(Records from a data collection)
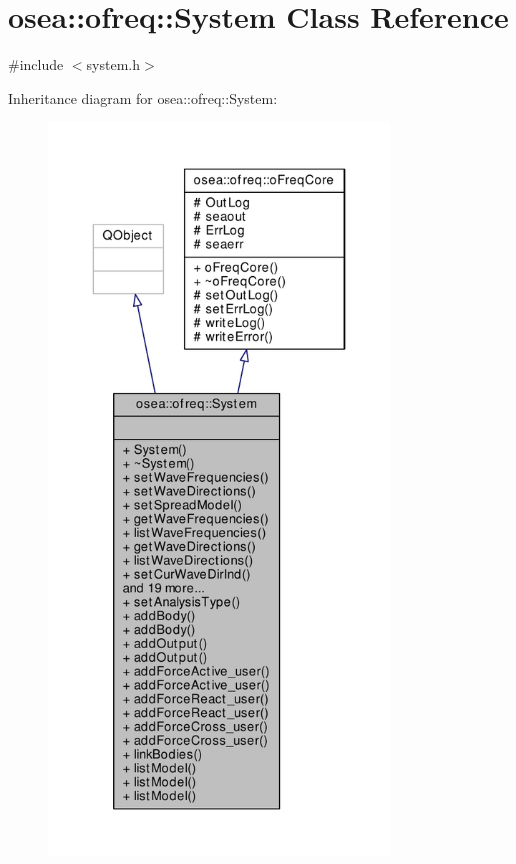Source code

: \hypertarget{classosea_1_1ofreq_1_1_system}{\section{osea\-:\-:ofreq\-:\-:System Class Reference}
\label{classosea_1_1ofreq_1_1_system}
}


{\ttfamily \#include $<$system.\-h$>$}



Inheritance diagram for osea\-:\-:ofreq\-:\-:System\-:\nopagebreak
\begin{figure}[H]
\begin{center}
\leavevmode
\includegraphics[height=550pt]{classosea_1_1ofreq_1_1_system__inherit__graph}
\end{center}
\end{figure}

...

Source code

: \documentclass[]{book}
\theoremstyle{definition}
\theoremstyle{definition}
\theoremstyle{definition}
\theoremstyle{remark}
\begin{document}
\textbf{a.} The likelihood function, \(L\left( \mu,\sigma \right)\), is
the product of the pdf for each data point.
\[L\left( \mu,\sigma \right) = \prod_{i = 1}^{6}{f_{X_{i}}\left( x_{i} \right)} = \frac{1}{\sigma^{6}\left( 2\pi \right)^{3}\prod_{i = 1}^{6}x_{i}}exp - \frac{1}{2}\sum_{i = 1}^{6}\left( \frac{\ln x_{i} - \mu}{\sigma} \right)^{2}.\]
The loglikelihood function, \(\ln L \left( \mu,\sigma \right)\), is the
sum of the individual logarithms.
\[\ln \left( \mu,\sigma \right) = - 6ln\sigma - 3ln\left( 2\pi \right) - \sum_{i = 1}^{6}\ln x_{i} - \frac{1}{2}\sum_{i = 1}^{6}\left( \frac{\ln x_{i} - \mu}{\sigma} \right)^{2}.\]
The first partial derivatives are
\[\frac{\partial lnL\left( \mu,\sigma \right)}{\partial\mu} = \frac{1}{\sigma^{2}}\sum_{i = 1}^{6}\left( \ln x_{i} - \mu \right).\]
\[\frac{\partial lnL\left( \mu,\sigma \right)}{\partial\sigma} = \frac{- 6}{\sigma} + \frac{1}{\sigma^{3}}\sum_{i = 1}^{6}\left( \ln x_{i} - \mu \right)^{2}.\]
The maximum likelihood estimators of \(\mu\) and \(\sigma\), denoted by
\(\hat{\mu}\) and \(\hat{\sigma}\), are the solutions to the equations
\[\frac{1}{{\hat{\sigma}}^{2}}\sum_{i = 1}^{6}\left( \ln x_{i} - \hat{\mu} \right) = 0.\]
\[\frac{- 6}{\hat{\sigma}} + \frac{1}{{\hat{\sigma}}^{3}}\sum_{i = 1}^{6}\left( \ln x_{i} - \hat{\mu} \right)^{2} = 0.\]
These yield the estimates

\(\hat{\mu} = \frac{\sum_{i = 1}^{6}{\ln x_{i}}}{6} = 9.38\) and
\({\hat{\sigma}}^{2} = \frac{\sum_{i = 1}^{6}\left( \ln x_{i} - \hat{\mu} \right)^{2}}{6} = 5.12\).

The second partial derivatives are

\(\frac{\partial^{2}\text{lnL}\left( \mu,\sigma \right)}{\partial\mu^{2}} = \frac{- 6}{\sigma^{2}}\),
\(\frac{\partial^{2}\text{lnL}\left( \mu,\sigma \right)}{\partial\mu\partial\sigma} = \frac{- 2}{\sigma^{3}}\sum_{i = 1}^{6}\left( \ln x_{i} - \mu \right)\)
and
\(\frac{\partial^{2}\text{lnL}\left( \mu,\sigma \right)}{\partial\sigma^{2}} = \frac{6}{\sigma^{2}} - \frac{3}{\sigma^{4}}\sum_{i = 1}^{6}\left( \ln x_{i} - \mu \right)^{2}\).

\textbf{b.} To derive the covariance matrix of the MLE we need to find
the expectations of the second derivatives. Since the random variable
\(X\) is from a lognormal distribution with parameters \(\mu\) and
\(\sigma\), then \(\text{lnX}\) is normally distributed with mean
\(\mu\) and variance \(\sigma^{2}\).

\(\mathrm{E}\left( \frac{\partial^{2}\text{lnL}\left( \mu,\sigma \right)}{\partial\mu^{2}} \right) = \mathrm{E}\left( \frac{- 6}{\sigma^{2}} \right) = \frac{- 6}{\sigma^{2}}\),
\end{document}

### YOUR ASSIGNMENT:
Pull every line containing "derivatives" from the data.

### EXPECTED OUTPUT:
The first partial derivatives are
The second partial derivatives are
the expectations of the second derivatives. Since the random variable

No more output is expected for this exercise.